◆ **The data**:
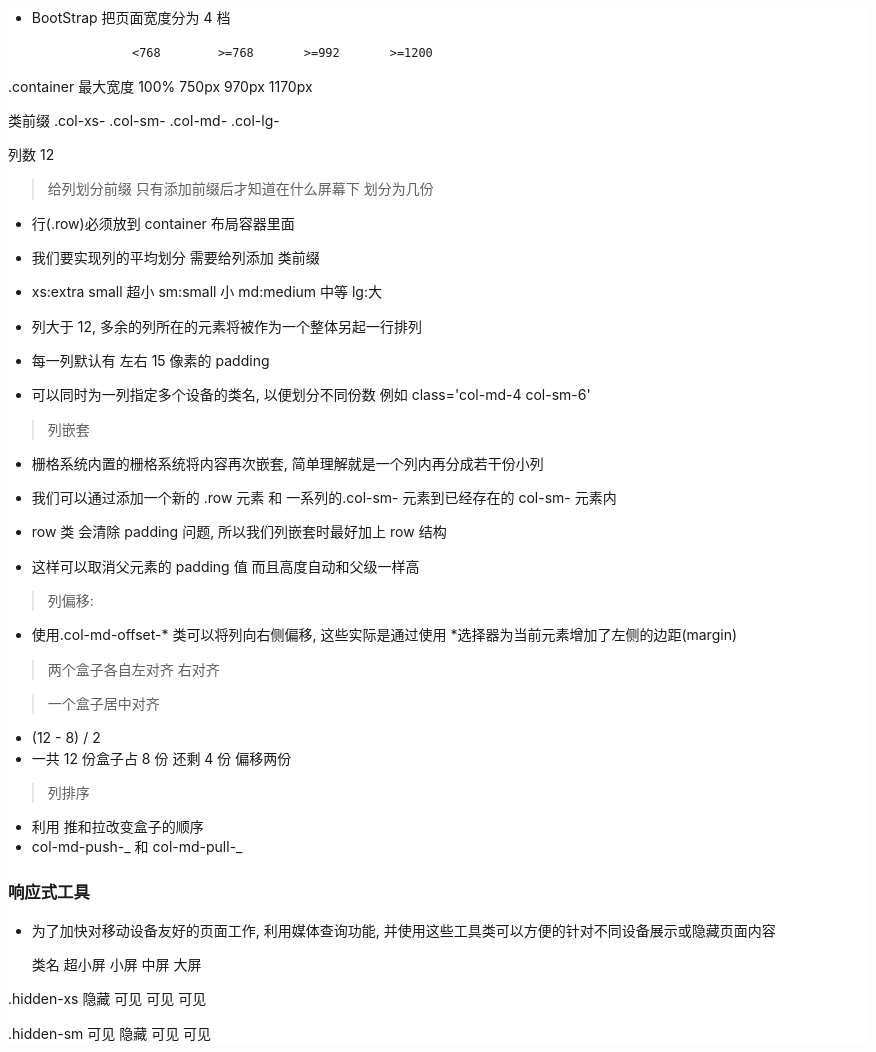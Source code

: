 - BootStrap 把页面宽度分为 4 档

                    <768        >=768       >=992       >=1200

.container 最大宽度 100%    750px   970px       1170px

类前缀      .col-xs-      .col-sm-  .col-md-    .col-lg-

列数 12


> 给列划分前缀 只有添加前缀后才知道在什么屏幕下 划分为几份
- 行(.row)必须放到 container 布局容器里面
- 我们要实现列的平均划分 需要给列添加 类前缀
- xs:extra small 超小 sm:small 小 md:medium 中等 lg:大

- 列大于 12, 多余的列所在的元素将被作为一个整体另起一行排列
- 每一列默认有 左右 15 像素的 padding
- 可以同时为一列指定多个设备的类名, 以便划分不同份数 例如 class='col-md-4 col-sm-6'






> 列嵌套
- 栅格系统内置的栅格系统将内容再次嵌套, 简单理解就是一个列内再分成若干份小列
- 我们可以通过添加一个新的 .row 元素 和 一系列的.col-sm- 元素到已经存在的 col-sm- 元素内

- row 类 会清除 padding 问题, 所以我们列嵌套时最好加上 row 结构
- 这样可以取消父元素的 padding 值 而且高度自动和父级一样高







> 列偏移:
- 使用.col-md-offset-* 类可以将列向右侧偏移, 这些实际是通过使用 *选择器为当前元素增加了左侧的边距(margin)


> 两个盒子各自左对齐 右对齐



> 一个盒子居中对齐
- (12 - 8) / 2
- 一共 12 份盒子占 8 份 还剩 4 份 偏移两份



> 列排序
- 利用 推和拉改变盒子的顺序
- col-md-push-_ 和 col-md-pull-_




### 响应式工具
- 为了加快对移动设备友好的页面工作, 利用媒体查询功能, 并使用这些工具类可以方便的针对不同设备展示或隐藏页面内容

  类名      超小屏      小屏        中屏        大屏

.hidden-xs  隐藏        可见        可见        可见

.hidden-sm  可见        隐藏        可见        可见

◆ **Instructions for the task**: Respond with the number of lines in the listing above that include the word "padding", and with nothing more.

◆ **Result of this exercise**: 3